Input records:
= Beginning of Section =
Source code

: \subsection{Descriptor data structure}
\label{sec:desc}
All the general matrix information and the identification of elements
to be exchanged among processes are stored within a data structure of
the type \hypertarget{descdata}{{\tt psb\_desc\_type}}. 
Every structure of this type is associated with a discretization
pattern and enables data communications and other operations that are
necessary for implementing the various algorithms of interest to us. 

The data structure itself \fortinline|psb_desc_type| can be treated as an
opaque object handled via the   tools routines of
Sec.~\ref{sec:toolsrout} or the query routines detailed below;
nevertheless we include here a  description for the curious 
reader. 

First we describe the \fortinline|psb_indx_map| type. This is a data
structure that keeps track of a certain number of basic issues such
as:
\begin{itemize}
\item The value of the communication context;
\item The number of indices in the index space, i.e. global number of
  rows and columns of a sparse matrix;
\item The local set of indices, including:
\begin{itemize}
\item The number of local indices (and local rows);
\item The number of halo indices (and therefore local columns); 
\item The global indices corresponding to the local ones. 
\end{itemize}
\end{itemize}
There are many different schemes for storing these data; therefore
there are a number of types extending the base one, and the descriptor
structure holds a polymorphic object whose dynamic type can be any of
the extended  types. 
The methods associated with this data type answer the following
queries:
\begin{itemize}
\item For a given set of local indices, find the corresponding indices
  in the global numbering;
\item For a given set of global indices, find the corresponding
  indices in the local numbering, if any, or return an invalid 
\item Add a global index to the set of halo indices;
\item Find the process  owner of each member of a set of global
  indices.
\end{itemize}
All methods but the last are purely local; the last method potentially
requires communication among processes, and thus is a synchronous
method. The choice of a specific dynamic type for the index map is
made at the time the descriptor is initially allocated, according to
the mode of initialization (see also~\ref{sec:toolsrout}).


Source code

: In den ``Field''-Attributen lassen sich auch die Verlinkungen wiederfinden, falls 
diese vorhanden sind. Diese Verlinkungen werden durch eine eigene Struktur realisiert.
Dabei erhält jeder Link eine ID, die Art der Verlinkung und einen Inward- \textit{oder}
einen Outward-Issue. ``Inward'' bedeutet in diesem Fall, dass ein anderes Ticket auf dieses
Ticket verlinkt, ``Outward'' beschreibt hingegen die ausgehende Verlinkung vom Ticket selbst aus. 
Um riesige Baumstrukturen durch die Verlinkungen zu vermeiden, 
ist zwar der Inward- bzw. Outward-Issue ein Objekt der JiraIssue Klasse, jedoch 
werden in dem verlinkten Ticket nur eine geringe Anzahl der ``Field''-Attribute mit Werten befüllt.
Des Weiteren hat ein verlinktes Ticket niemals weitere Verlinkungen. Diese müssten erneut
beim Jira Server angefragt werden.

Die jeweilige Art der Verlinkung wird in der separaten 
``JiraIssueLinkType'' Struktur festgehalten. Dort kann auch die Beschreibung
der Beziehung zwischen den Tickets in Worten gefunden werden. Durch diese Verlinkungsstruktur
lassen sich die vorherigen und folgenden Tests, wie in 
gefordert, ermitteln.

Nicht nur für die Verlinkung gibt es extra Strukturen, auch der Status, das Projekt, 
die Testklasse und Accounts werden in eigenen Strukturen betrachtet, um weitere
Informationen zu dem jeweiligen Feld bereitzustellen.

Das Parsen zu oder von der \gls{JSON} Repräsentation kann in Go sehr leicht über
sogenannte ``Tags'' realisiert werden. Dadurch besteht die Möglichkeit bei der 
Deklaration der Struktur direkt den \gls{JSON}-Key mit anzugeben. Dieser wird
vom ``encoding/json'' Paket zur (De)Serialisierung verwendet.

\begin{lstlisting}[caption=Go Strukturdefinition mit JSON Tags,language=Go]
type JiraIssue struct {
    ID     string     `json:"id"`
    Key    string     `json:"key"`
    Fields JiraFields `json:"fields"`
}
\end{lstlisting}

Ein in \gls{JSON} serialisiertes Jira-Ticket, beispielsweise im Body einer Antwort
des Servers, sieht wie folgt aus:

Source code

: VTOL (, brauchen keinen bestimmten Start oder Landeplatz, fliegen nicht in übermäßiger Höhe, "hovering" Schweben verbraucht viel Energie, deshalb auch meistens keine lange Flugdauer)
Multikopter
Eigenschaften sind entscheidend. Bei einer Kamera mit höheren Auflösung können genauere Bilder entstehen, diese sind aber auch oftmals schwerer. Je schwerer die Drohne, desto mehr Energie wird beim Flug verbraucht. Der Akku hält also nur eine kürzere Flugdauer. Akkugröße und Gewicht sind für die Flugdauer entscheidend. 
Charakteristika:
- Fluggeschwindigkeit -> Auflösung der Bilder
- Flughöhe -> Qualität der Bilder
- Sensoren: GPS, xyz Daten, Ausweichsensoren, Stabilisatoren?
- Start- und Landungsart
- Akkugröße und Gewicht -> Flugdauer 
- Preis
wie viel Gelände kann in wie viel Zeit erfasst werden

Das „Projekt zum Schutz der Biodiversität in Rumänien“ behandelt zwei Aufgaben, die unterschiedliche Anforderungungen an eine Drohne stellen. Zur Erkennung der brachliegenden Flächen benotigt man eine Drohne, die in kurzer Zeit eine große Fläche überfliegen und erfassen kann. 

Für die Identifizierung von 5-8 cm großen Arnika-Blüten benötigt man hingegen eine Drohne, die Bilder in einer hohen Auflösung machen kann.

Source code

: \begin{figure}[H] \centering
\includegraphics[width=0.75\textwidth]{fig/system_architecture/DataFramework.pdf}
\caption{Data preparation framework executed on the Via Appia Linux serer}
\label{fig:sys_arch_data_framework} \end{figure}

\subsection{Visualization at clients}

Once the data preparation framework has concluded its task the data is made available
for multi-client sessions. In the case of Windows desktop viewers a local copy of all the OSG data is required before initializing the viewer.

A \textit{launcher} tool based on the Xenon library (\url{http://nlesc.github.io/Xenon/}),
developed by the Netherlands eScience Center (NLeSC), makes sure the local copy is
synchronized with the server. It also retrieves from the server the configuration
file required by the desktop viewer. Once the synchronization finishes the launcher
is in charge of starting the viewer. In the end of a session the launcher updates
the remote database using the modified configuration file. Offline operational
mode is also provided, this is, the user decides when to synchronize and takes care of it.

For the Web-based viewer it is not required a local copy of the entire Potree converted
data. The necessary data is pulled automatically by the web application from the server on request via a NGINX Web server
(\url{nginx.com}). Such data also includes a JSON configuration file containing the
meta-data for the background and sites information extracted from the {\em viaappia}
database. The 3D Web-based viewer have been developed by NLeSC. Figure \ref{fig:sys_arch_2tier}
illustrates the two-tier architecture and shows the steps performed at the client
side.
= End of Section =
Brief:
In the listing above, find the line with "(and local rows);" and the line with "There are many", then reproduce both and every line between them exactly.

Response box:
\item The number of local indices (and local rows);
\item The number of halo indices (and therefore local columns); 
\item The global indices corresponding to the local ones. 
\end{itemize}
\end{itemize}
There are many different schemes for storing these data; therefore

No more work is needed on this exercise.